→ Assignment: From the data below, return all lines holding the string "https".

### Data supplied

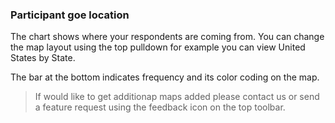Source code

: ### Participant goe location

The chart shows where your respondents are coming from. You can change the map layout using the top pulldown for example you can view United States by State.

The bar at the bottom indicates frequency and its color coding on the map.

> If would like to get additionap maps added please contact us or send a feature request using the feedback icon on the top toolbar.
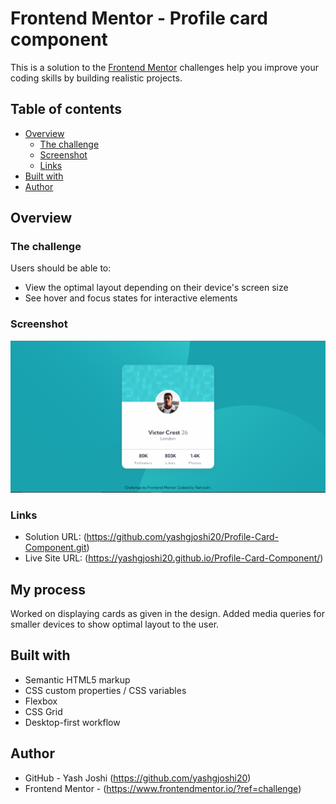 # Frontend Mentor - Profile card component

This is a solution to the [Frontend Mentor](https://www.frontendmentor.io) challenges help you improve your coding skills by building realistic projects.

## Table of contents

-  [Overview](#overview)
   -  [The challenge](#the-challenge)
   -  [Screenshot](#screenshot)
   -  [Links](#links)
-  [Built with](#built-with)
-  [Author](#author)

## Overview

### The challenge

Users should be able to:

-  View the optimal layout depending on their device's screen size
-  See hover and focus states for interactive elements

### Screenshot

![](./Screenshot.PNG)

### Links

- Solution URL: (https://github.com/yashgjoshi20/Profile-Card-Component.git)
- Live Site URL: (https://yashgjoshi20.github.io/Profile-Card-Component/)

## My process

Worked on displaying cards as given in the design.
Added media queries for smaller devices to show optimal layout to the user.

## Built with

-  Semantic HTML5 markup
-  CSS custom properties / CSS variables
-  Flexbox
-  CSS Grid
-  Desktop-first workflow

 ## Author

- GitHub - Yash Joshi (https://github.com/yashgjoshi20)
- Frontend Mentor - (https://www.frontendmentor.io/?ref=challenge)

######

→ Written reply:
This is a solution to the [Frontend Mentor](https://www.frontendmentor.io) challenges help you improve your coding skills by building realistic projects.
- Solution URL: (https://github.com/yashgjoshi20/Profile-Card-Component.git)
- Live Site URL: (https://yashgjoshi20.github.io/Profile-Card-Component/)
- GitHub - Yash Joshi (https://github.com/yashgjoshi20)
- Frontend Mentor - (https://www.frontendmentor.io/?ref=challenge)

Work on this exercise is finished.